Pinheiro cumpriu três épocas no Estoril e mudou-se para o Belenenses em 2005. Logo na primeira jornada, o médio marcou o único golo ao serviço da equipa do Restelo, e de novo frente a um grande: o Sporting. «Marquei pelo Estoril ao FC Porto, pelo Gil Vicente ao Benfica, e pelo Belenenses e o Trofense ao Sporting. Ao Ricardo foi um remate de fora da área pelo Belenenses, numa fase menos boa do Ricardo, ao Rui Patrício foi num penálti pelo Trofense», refere.

Duas temporadas nos grandes palcos pelo Belenenses, outras duas no Trofense com uma subida ao escalão principal e mais duas no Feirense para nova promoção à Liga. O currículo do médio é rico, mas daria para algo mais?

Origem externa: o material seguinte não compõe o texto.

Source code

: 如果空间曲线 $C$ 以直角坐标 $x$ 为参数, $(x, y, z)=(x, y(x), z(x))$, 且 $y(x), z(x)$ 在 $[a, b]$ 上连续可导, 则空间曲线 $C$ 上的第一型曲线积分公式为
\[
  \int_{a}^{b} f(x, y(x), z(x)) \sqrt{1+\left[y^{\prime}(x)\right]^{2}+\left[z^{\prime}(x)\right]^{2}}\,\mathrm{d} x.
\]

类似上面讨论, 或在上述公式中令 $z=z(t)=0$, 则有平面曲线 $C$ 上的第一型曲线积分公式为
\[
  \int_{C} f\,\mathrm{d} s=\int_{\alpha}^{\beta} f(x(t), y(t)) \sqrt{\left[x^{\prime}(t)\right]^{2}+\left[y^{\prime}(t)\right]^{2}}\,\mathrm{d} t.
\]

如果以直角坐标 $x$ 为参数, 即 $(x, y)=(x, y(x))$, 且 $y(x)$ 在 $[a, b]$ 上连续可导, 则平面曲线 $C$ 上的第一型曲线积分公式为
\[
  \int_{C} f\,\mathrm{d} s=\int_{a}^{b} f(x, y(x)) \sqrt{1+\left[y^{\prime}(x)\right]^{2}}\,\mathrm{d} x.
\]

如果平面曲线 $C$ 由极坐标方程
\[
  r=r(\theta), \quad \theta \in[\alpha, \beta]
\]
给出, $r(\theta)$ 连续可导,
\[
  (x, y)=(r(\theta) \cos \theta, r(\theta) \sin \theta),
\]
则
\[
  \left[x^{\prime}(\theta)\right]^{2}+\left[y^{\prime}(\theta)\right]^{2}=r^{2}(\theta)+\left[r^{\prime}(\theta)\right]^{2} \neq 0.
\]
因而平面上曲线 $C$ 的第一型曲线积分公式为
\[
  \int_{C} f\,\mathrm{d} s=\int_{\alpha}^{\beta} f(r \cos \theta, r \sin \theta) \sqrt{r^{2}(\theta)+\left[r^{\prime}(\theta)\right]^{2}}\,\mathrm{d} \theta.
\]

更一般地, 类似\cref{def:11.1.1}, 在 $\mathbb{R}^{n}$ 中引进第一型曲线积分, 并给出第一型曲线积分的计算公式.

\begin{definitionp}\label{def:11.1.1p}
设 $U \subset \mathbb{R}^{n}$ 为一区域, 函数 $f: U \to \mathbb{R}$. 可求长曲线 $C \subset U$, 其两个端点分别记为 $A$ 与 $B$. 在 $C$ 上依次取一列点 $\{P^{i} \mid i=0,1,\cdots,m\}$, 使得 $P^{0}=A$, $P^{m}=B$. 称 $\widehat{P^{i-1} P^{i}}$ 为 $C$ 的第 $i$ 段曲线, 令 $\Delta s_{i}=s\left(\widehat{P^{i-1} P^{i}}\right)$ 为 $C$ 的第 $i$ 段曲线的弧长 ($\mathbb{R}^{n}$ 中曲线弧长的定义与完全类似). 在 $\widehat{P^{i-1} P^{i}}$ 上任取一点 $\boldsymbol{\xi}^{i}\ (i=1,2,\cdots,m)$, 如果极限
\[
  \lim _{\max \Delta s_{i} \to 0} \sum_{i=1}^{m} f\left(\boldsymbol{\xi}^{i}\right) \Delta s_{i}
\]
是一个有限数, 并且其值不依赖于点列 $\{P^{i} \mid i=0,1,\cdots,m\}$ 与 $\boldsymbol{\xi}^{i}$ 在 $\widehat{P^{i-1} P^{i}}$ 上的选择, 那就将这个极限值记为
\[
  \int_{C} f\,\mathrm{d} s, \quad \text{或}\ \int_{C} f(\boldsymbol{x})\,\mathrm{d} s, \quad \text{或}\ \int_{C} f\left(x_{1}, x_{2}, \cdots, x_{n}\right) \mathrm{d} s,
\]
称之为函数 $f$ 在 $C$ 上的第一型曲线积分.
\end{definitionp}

«Dos anos em que joguei na Liga, só no segundo de Belenenses é que joguei pouco. Eu queria estar sempre no centro do jogo, estar sempre presente, e não geria bem o esforço. Quebrava fisicamente. Só comecei a ter maturidade a esse nível mais tarde, mas tive azar no Belenenses, porque aí a diferença era a qualidade. Como médios ofensivos, o Jesus tinha o Silas e o Zé Pedro, depois ainda havia Ruben Amorim, Sandro Gaúcho…»

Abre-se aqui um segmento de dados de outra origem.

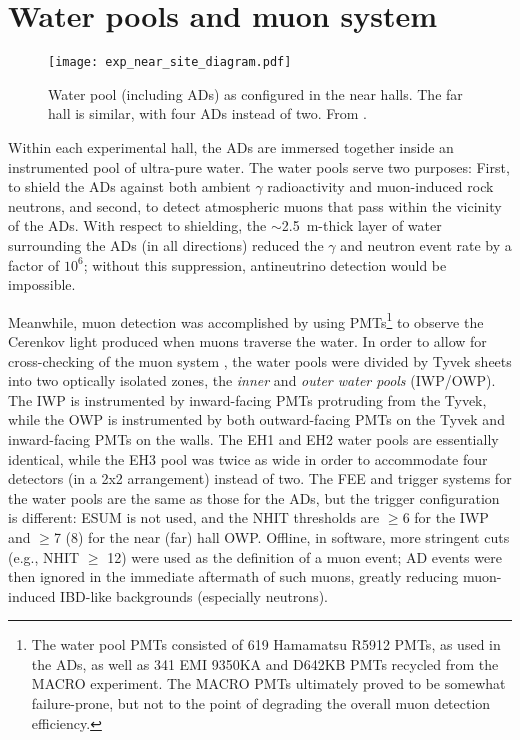 \documentclass[../thesis.tex]{subfiles}
\begin{document}
\section{Water pools and muon system}
\label{sec:expShieldVeto}

\begin{figure}[ht]
  \texttt{[image: exp\_near\_site\_diagram.pdf]}
  \caption{Water pool (including ADs) as configured in the near halls. The far
    hall is similar, with four ADs instead of two. From \cite{An_2017}.}
  \label{fig:expPool}
\end{figure}

Within each experimental hall, the ADs are immersed together inside an
instrumented pool of ultra-pure water. The water pools serve two purposes:
First, to shield the ADs against both ambient $\gamma$ radioactivity and
muon-induced rock neutrons, and second, to detect atmospheric muons that pass
within the vicinity of the ADs. With respect to shielding, the $\sim$2.5~m-thick
layer of water surrounding the ADs (in all directions) reduced the $\gamma$ and
neutron event rate by a factor of $10^6$; without this suppression, antineutrino
detection would be impossible.

Meanwhile, muon detection was accomplished by using PMTs\footnote{The water pool
  PMTs consisted of 619 Hamamatsu R5912 PMTs, as used in the ADs, as well as 341
  EMI 9350KA and D642KB PMTs recycled from the MACRO experiment. The MACRO PMTs
  ultimately proved to be somewhat failure-prone, but not to the point of
  degrading the overall muon detection efficiency.} to observe the Cerenkov
light produced when muons traverse the water. In order to allow for
cross-checking of the muon system \cite{Hack_2014}, the water pools were divided
by Tyvek sheets into two optically isolated zones, the \emph{inner} and
\emph{outer water pools} (IWP/OWP). The IWP is instrumented by inward-facing
PMTs protruding from the Tyvek, while the OWP is instrumented by both
outward-facing PMTs on the Tyvek and inward-facing PMTs on the walls. The EH1
and EH2 water pools are essentially identical, while the EH3 pool was twice as
wide in order to accommodate four detectors (in a 2x2 arrangement) instead of
two. The FEE and trigger systems for the water pools are the same as those for
the ADs, but the trigger configuration is different: ESUM is not used, and the
NHIT thresholds are $\geq$6 for the IWP and $\ge$7 (8) for the near (far) hall
OWP. Offline, in software, more stringent cuts (e.g., NHIT $\geq$ 12) were used
as the definition of a muon event; AD events were then ignored in the immediate
aftermath of such muons, greatly reducing muon-induced IBD-like backgrounds
(especially neutrons).
\end{document}

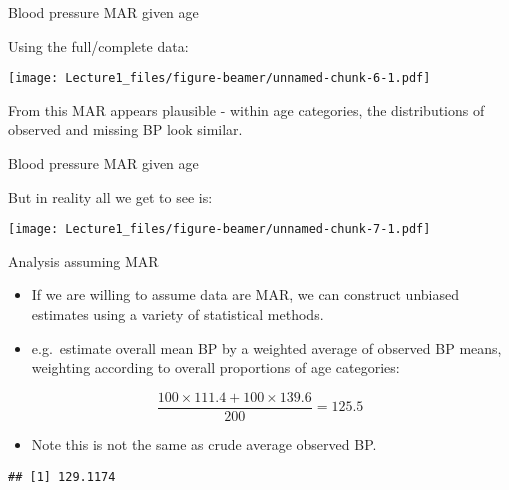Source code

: \documentclass[ignorenonframetext,]{beamer}
\newenvironment{Shaded}{\begin{snugshade}}{\end{snugshade}}
\newcommand{\DataTypeTok}[1]{\textcolor[rgb]{0.13,0.29,0.53}{#1}}
\newcommand{\KeywordTok}[1]{\textcolor[rgb]{0.13,0.29,0.53}{\textbf{#1}}}
\newcommand{\NormalTok}[1]{#1}
\newcommand{\OperatorTok}[1]{\textcolor[rgb]{0.81,0.36,0.00}{\textbf{#1}}}
\newcommand{\OtherTok}[1]{\textcolor[rgb]{0.56,0.35,0.01}{#1}}
\providecommand{\tightlist}{%
  \setlength{\itemsep}{0pt}\setlength{\parskip}{0pt}}
\begin{document}
\begin{frame}{Blood pressure MAR given age}
\protect\hypertarget{blood-pressure-mar-given-age}{}

Using the full/complete data:

\texttt{[image: Lecture1\_files/figure-beamer/unnamed-chunk-6-1.pdf]}

From this MAR appears plausible - within age categories, the
distributions of observed and missing BP look similar.

\end{frame}

\begin{frame}{Blood pressure MAR given age}
\protect\hypertarget{blood-pressure-mar-given-age-1}{}

But in reality all we get to see is:

\texttt{[image: Lecture1\_files/figure-beamer/unnamed-chunk-7-1.pdf]}

\end{frame}

\begin{frame}[fragile]{Analysis assuming MAR}
\protect\hypertarget{analysis-assuming-mar}{}

\begin{itemize}
\tightlist
\item
  If we are willing to assume data are MAR, we can construct unbiased
  estimates using a variety of statistical methods.
\item
  e.g.~estimate overall mean BP by a weighted average of observed BP
  means, weighting according to overall proportions of age categories:
\end{itemize}

\[  \frac{100 \times 111.4 + 100 \times 139.6}{200} = 125.5  \]

\begin{itemize}
\tightlist
\item
  Note this is not the same as crude average observed BP.
\end{itemize}

\small

\begin{Shaded}
\end{Shaded}

\begin{verbatim}
## [1] 129.1174
\end{verbatim}

\normalsize

\end{frame}
\end{document}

Para a história de Pinheiro ficaram três títulos nacionais (II Divisão B em 2002/03 e II Liga em 2003/04 e 2007/08), para além de várias subidas de divisão. Aliás, o antigo jogador orgulha-se de ter garantido a promoção em todos os escalões.

«Quando o Feirense subiu à Liga, em 2011, eu já tinha 34 anos, terminei contrato e segui outro caminho. Curiosamente, disse aos meus colegas que ia ser campeão na época seguinte e fui mesmo. Ia para o Famalicão, não correu bem, fui para o Salgueiros e fui campeão da Divisão de Honra da AF Porto. Subimos à III Divisão e depois ao Campeonato Nacional de Seniores. Aliás, eu subi em todas as divisões nacionais», destaca.

O médio terminou a carreira de jogador no SC Coimbrões, a meio da temporada 2014/15. Tinha 38 anos e um convite para iniciar o seu percurso no mundo do transporte de mercadorias. Foi e não olhou para trás. Até hoje.